Thursday, April 7, 2005
Calgary's News & Entertainment Weekly
FFWD Weekly
MUSIC
by Jason Lewis
The girl can’t help it
Sure Maren Ord is a singer-songwriter, but that doesn’t mean she can’t rock
Preview
MAREN ORD
Thursday, April 7
Brew Brothers

In most articles about Edmonton’s Maren Ord you learn two things. She’s a Mormon and she has a relationship with Randy Bachman (don’t go getting creepy – the Canadian rock vet simply teamed up with the up-and-coming Ord as a songwriting partner and producer for her latest EP, Not Today). Now that those facts are out of the way, let’s talk about something more interesting – her music.

Yes, she’s a girl. Yes, she plays guitar. Yes, she released a record on the Nettwerk label and played the Lilith Fair tour (which led to some head-scratching comparisons to Sarah McLachlan). But ultimately, Ord wants to rock. Now releasing albums independently, the Juno-nominated artist isn’t surprised that people lumped her in with the ethereal Canadian pop diva. You can’t ignore obvious facts.

"I love to rock out onstage with a full band, but you have to remember my roots, too," she says. "I’m a girl with a guitar and that is what I love to do. I love to write songs and I love to sing. That’s generally where I came from."

Still, the first single from Not Today seems to do its best to obliterate the McLachlan connection. "Life is a Train," a chunky rocker featuring some simplistic lyrical assistance from Bachman, may not be Ord’s strongest moment, but as an album opener, the sonic blast of revved-up guitars certainly puts her in the rock camp.

The rest of the album is thick, sweet, hooky and even sweeping at times, leaving several clues to Ord’s musical past. Weaned on Brit pop in her late teens, Ord is taking care of business with Bachman (as she puts it "he knows how to write a hit"), but that doesn’t change the fact that she is a big fan of emo posterboys Dashboard Confessional.
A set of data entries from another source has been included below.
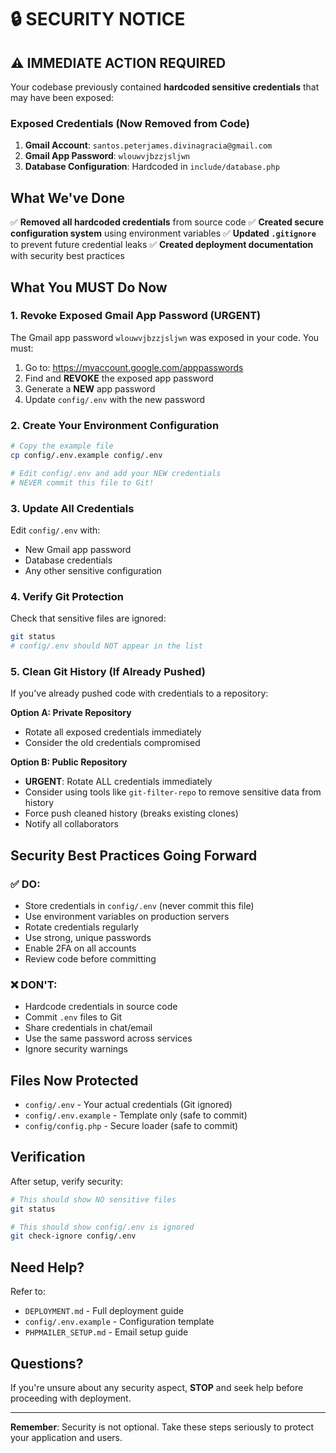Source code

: # 🔒 SECURITY NOTICE

## ⚠️ IMMEDIATE ACTION REQUIRED

Your codebase previously contained **hardcoded sensitive credentials** that may have been exposed:

### Exposed Credentials (Now Removed from Code)

1. **Gmail Account**: `santos.peterjames.divinagracia@gmail.com`
2. **Gmail App Password**: `wlouwvjbzzjsljwn`
3. **Database Configuration**: Hardcoded in `include/database.php`

## What We've Done

✅ **Removed all hardcoded credentials** from source code
✅ **Created secure configuration system** using environment variables
✅ **Updated `.gitignore`** to prevent future credential leaks
✅ **Created deployment documentation** with security best practices

## What You MUST Do Now

### 1. Revoke Exposed Gmail App Password (URGENT)

The Gmail app password `wlouwvjbzzjsljwn` was exposed in your code. You must:

1. Go to: https://myaccount.google.com/apppasswords
2. Find and **REVOKE** the exposed app password
3. Generate a **NEW** app password
4. Update `config/.env` with the new password

### 2. Create Your Environment Configuration

```bash
# Copy the example file
cp config/.env.example config/.env

# Edit config/.env and add your NEW credentials
# NEVER commit this file to Git!
```

### 3. Update All Credentials

Edit `config/.env` with:
- New Gmail app password
- Database credentials
- Any other sensitive configuration

### 4. Verify Git Protection

Check that sensitive files are ignored:

```bash
git status
# config/.env should NOT appear in the list
```

### 5. Clean Git History (If Already Pushed)

If you've already pushed code with credentials to a repository:

**Option A: Private Repository**
- Rotate all exposed credentials immediately
- Consider the old credentials compromised

**Option B: Public Repository**
- **URGENT**: Rotate ALL credentials immediately
- Consider using tools like `git-filter-repo` to remove sensitive data from history
- Force push cleaned history (breaks existing clones)
- Notify all collaborators

## Security Best Practices Going Forward

### ✅ DO:
- Store credentials in `config/.env` (never commit this file)
- Use environment variables on production servers
- Rotate credentials regularly
- Use strong, unique passwords
- Enable 2FA on all accounts
- Review code before committing

### ❌ DON'T:
- Hardcode credentials in source code
- Commit `.env` files to Git
- Share credentials in chat/email
- Use the same password across services
- Ignore security warnings

## Files Now Protected

- `config/.env` - Your actual credentials (Git ignored)
- `config/.env.example` - Template only (safe to commit)
- `config/config.php` - Secure loader (safe to commit)

## Verification

After setup, verify security:

```bash
# This should show NO sensitive files
git status

# This should show config/.env is ignored
git check-ignore config/.env
```

## Need Help?

Refer to:
- `DEPLOYMENT.md` - Full deployment guide
- `config/.env.example` - Configuration template
- `PHPMAILER_SETUP.md` - Email setup guide

## Questions?

If you're unsure about any security aspect, **STOP** and seek help before proceeding with deployment.

---

**Remember**: Security is not optional. Take these steps seriously to protect your application and users.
That influence ably explains the hooky mid-album stunner "Say Goodbye."

"I wrote that song when I started learning a lot of the different tunings that Dashboard Confessional uses," she says. "When you learn something new from different artists, you want to incorporate that into your own work."

As such, her album doesn’t repeat itself. Instead she draws her influences together and wraps them up with personal experience. As it stands, half of the album has been released as singles, so it’s clear that Ord wants to get her music out there. Having toured hard for the past few months, when she gets off the road she wastes no time getting back to the creative process. She is already writing songs for a full-length slated for a 2006 release, and thanks to a generous Christmas gift from her husband, in the form of a home recording studio, Ord has been plugging away on an acoustic album that should see light this summer.

Yes, an acoustic album. But don’t think that Ord is trying to reclaim the Nettwerk years. She’s just trying to live out her musical dreams.

"I don’t consider myself a rock ’n’ roll legend or anything," she says. "I like to have variety in the type of music I put out, so an acoustic album is something that I have always wanted to do. I’m just grateful to have gotten to the point where I can get away with doing something like that and continue on with a music career. It’s more for fun for me."